• _What is expected_
Let your answer be the line containing "Copy all data to config.toml file" and every line below it to the end of the records, copied exactly.

• _Entries provided_
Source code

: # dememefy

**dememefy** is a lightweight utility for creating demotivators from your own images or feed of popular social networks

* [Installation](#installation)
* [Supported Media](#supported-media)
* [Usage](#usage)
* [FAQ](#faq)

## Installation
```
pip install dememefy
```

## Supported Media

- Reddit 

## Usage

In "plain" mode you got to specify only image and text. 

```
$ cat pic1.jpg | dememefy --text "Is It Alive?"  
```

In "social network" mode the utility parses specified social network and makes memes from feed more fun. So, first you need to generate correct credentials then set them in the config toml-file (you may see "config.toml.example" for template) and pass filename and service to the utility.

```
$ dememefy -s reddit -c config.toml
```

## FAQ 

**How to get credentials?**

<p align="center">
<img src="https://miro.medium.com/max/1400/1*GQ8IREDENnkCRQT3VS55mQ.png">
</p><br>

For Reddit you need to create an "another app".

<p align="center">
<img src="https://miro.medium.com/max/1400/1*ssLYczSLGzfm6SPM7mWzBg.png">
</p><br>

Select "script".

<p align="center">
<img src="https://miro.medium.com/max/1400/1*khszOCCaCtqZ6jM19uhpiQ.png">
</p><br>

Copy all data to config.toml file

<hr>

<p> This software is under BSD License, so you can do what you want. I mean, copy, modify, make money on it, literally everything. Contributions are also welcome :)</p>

• _Task answer_
Copy all data to config.toml file

<hr>

<p> This software is under BSD License, so you can do what you want. I mean, copy, modify, make money on it, literally everything. Contributions are also welcome :)</p>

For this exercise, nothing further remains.